Would you please write out each of the entries below exactly, omitting pictures?

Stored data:
-------------------------

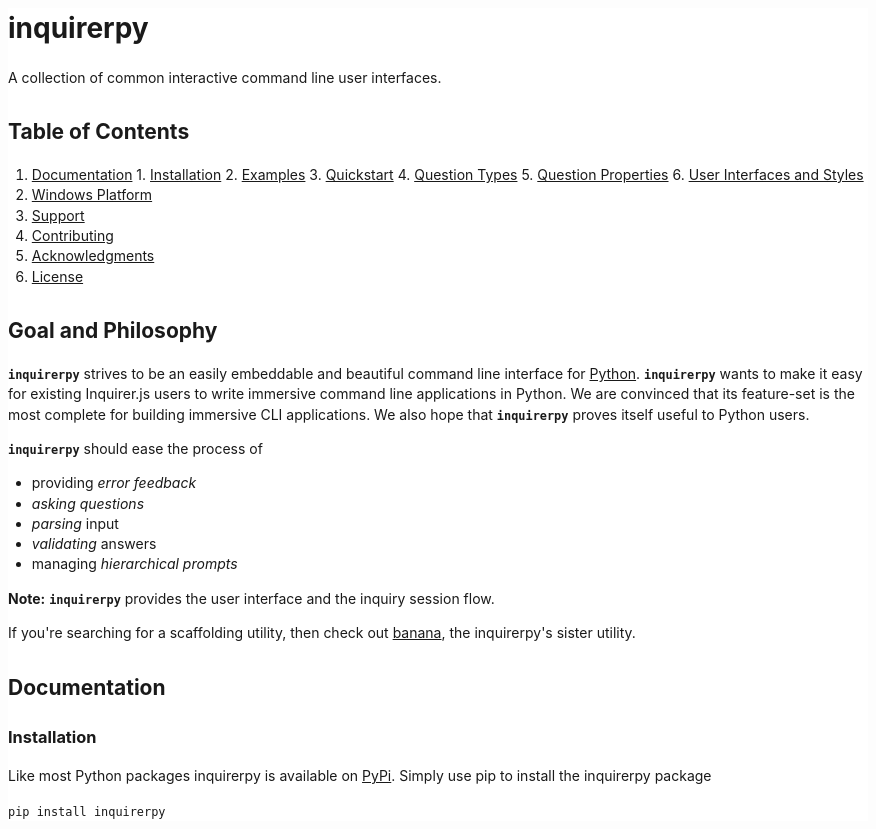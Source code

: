 # inquirerpy

A collection of common interactive command line user interfaces.

## Table of Contents

  1. [Documentation](#documentation)
    1. [Installation](#installation)
    2. [Examples](#examples)
    3. [Quickstart](#quickstart)
    4. [Question Types](#types)
    5. [Question Properties](#properties)
    6. [User Interfaces and Styles](#styles)
  2. [Windows Platform](#windows)
  3. [Support](#support)
  4. [Contributing](#contributing)
  5. [Acknowledgments](#acknowledgements)
  6. [License](#license)


## Goal and Philosophy

**`inquirerpy`** strives to be an easily embeddable and beautiful command line interface for [Python](https://python.org/). **`inquirerpy`** wants to make it easy for existing Inquirer.js users to write immersive command line applications in Python. We are convinced that its feature-set is the most complete for building immersive CLI applications. We also hope that **`inquirerpy`** proves itself useful to Python users.

**`inquirerpy`** should ease the process of
- providing *error feedback*
- *asking questions*
- *parsing* input
- *validating* answers
- managing *hierarchical prompts*

**Note:** **`inquirerpy`** provides the user interface and the inquiry session flow.
> 
If you're searching for a scaffolding utility, then check out [banana](https://github.com/finklabs/banana), the inquirerpy's sister utility.


## Documentation
<a name="documentation"></a>


### Installation
<a name="installation"></a>

Like most Python packages inquirerpy is available on [PyPi](TODO). Simply use pip to install the inquirerpy package

``` shell
pip install inquirerpy
```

-------------------------

**COMPLETED TASK**
Source code

: # inquirerpy

A collection of common interactive command line user interfaces.

## Table of Contents

  1. [Documentation](#documentation)
    1. [Installation](#installation)
    2. [Examples](#examples)
    3. [Quickstart](#quickstart)
    4. [Question Types](#types)
    5. [Question Properties](#properties)
    6. [User Interfaces and Styles](#styles)
  2. [Windows Platform](#windows)
  3. [Support](#support)
  4. [Contributing](#contributing)
  5. [Acknowledgments](#acknowledgements)
  6. [License](#license)


## Goal and Philosophy

**`inquirerpy`** strives to be an easily embeddable and beautiful command line interface for [Python](https://python.org/). **`inquirerpy`** wants to make it easy for existing Inquirer.js users to write immersive command line applications in Python. We are convinced that its feature-set is the most complete for building immersive CLI applications. We also hope that **`inquirerpy`** proves itself useful to Python users.

**`inquirerpy`** should ease the process of
- providing *error feedback*
- *asking questions*
- *parsing* input
- *validating* answers
- managing *hierarchical prompts*

**Note:** **`inquirerpy`** provides the user interface and the inquiry session flow.
> 
If you're searching for a scaffolding utility, then check out [banana](https://github.com/finklabs/banana), the inquirerpy's sister utility.


## Documentation
<a name="documentation"></a>


### Installation
<a name="installation"></a>

Like most Python packages inquirerpy is available on [PyPi](TODO). Simply use pip to install the inquirerpy package

``` shell
pip install inquirerpy
```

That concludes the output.